[Stored records]
■ ■ ■ ■ ■

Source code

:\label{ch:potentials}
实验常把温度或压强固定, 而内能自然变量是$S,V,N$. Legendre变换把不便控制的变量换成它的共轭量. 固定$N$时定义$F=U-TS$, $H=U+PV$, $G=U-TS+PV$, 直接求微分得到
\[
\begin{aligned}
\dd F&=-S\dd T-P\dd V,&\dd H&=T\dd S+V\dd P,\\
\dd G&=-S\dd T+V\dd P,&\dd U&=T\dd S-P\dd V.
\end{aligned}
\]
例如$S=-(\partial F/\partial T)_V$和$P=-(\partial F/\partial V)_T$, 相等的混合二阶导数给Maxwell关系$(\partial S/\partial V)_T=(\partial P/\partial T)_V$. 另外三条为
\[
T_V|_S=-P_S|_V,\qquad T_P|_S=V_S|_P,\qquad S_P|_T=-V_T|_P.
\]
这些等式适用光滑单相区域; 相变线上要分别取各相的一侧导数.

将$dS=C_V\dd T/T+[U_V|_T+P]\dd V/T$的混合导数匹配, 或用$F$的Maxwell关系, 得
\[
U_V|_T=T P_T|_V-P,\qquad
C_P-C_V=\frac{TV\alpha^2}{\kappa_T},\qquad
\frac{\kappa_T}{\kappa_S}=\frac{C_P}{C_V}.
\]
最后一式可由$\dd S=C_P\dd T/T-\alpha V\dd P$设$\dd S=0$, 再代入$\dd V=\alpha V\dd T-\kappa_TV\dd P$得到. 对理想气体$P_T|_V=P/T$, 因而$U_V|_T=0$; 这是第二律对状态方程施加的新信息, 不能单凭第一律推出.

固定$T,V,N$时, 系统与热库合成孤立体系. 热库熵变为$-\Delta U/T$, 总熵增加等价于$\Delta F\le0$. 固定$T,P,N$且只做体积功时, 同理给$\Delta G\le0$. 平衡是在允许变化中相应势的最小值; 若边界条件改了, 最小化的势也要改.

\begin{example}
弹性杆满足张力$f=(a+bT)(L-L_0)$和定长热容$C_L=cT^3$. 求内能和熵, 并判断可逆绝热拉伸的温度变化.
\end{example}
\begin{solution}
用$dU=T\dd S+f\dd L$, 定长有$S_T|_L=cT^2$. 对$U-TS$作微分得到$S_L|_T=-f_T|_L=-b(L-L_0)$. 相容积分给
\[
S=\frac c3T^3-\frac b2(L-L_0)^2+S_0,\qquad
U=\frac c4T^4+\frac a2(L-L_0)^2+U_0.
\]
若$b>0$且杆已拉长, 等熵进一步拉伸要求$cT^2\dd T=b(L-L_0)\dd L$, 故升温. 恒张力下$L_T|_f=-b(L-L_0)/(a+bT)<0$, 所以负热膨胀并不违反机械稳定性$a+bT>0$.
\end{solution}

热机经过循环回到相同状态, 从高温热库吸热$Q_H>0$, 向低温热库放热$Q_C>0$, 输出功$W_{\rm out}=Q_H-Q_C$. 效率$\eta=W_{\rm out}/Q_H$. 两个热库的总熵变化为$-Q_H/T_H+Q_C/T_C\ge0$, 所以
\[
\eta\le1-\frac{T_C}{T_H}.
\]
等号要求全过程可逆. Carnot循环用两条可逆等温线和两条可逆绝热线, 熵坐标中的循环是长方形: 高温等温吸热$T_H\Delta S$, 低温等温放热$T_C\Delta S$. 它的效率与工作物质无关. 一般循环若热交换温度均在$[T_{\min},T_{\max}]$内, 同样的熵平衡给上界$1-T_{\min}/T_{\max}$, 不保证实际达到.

■ ■ ■ ■ ■

Exact copies of every record are required, so retype them in full.

- RESPONSE TO THIS TASK -
Source code

:\label{ch:potentials}
实验常把温度或压强固定, 而内能自然变量是$S,V,N$. Legendre变换把不便控制的变量换成它的共轭量. 固定$N$时定义$F=U-TS$, $H=U+PV$, $G=U-TS+PV$, 直接求微分得到
\[
\begin{aligned}
\dd F&=-S\dd T-P\dd V,&\dd H&=T\dd S+V\dd P,\\
\dd G&=-S\dd T+V\dd P,&\dd U&=T\dd S-P\dd V.
\end{aligned}
\]
例如$S=-(\partial F/\partial T)_V$和$P=-(\partial F/\partial V)_T$, 相等的混合二阶导数给Maxwell关系$(\partial S/\partial V)_T=(\partial P/\partial T)_V$. 另外三条为
\[
T_V|_S=-P_S|_V,\qquad T_P|_S=V_S|_P,\qquad S_P|_T=-V_T|_P.
\]
这些等式适用光滑单相区域; 相变线上要分别取各相的一侧导数.

将$dS=C_V\dd T/T+[U_V|_T+P]\dd V/T$的混合导数匹配, 或用$F$的Maxwell关系, 得
\[
U_V|_T=T P_T|_V-P,\qquad
C_P-C_V=\frac{TV\alpha^2}{\kappa_T},\qquad
\frac{\kappa_T}{\kappa_S}=\frac{C_P}{C_V}.
\]
最后一式可由$\dd S=C_P\dd T/T-\alpha V\dd P$设$\dd S=0$, 再代入$\dd V=\alpha V\dd T-\kappa_TV\dd P$得到. 对理想气体$P_T|_V=P/T$, 因而$U_V|_T=0$; 这是第二律对状态方程施加的新信息, 不能单凭第一律推出.

固定$T,V,N$时, 系统与热库合成孤立体系. 热库熵变为$-\Delta U/T$, 总熵增加等价于$\Delta F\le0$. 固定$T,P,N$且只做体积功时, 同理给$\Delta G\le0$. 平衡是在允许变化中相应势的最小值; 若边界条件改了, 最小化的势也要改.

\begin{example}
弹性杆满足张力$f=(a+bT)(L-L_0)$和定长热容$C_L=cT^3$. 求内能和熵, 并判断可逆绝热拉伸的温度变化.
\end{example}
\begin{solution}
用$dU=T\dd S+f\dd L$, 定长有$S_T|_L=cT^2$. 对$U-TS$作微分得到$S_L|_T=-f_T|_L=-b(L-L_0)$. 相容积分给
\[
S=\frac c3T^3-\frac b2(L-L_0)^2+S_0,\qquad
U=\frac c4T^4+\frac a2(L-L_0)^2+U_0.
\]
若$b>0$且杆已拉长, 等熵进一步拉伸要求$cT^2\dd T=b(L-L_0)\dd L$, 故升温. 恒张力下$L_T|_f=-b(L-L_0)/(a+bT)<0$, 所以负热膨胀并不违反机械稳定性$a+bT>0$.
\end{solution}

热机经过循环回到相同状态, 从高温热库吸热$Q_H>0$, 向低温热库放热$Q_C>0$, 输出功$W_{\rm out}=Q_H-Q_C$. 效率$\eta=W_{\rm out}/Q_H$. 两个热库的总熵变化为$-Q_H/T_H+Q_C/T_C\ge0$, 所以
\[
\eta\le1-\frac{T_C}{T_H}.
\]
等号要求全过程可逆. Carnot循环用两条可逆等温线和两条可逆绝热线, 熵坐标中的循环是长方形: 高温等温吸热$T_H\Delta S$, 低温等温放热$T_C\Delta S$. 它的效率与工作物质无关. 一般循环若热交换温度均在$[T_{\min},T_{\max}]$内, 同样的熵平衡给上界$1-T_{\min}/T_{\max}$, 不保证实际达到.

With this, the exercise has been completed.